* **Exercise brief**: Find every line in the data that contains the word "http". Return each of those lines.

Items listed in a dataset
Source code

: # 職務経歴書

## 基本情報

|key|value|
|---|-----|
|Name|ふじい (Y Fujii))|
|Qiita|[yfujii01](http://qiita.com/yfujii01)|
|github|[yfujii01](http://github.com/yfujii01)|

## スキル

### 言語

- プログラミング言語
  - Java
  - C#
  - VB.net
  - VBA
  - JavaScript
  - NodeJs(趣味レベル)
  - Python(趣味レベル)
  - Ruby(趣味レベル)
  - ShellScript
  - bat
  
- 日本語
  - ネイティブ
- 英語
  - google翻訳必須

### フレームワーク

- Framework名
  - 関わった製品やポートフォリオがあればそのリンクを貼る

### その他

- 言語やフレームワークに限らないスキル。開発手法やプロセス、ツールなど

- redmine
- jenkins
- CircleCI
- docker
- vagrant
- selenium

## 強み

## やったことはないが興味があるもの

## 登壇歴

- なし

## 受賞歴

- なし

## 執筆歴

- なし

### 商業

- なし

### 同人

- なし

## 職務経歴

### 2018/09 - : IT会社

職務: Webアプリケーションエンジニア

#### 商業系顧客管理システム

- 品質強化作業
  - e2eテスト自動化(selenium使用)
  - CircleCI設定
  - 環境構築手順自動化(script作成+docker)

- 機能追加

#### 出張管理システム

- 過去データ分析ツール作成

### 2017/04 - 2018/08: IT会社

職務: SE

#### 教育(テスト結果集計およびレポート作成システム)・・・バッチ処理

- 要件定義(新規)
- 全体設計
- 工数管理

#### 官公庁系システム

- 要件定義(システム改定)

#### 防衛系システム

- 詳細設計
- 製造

* **Answer area**:
|Qiita|[yfujii01](http://qiita.com/yfujii01)|
|github|[yfujii01](http://github.com/yfujii01)|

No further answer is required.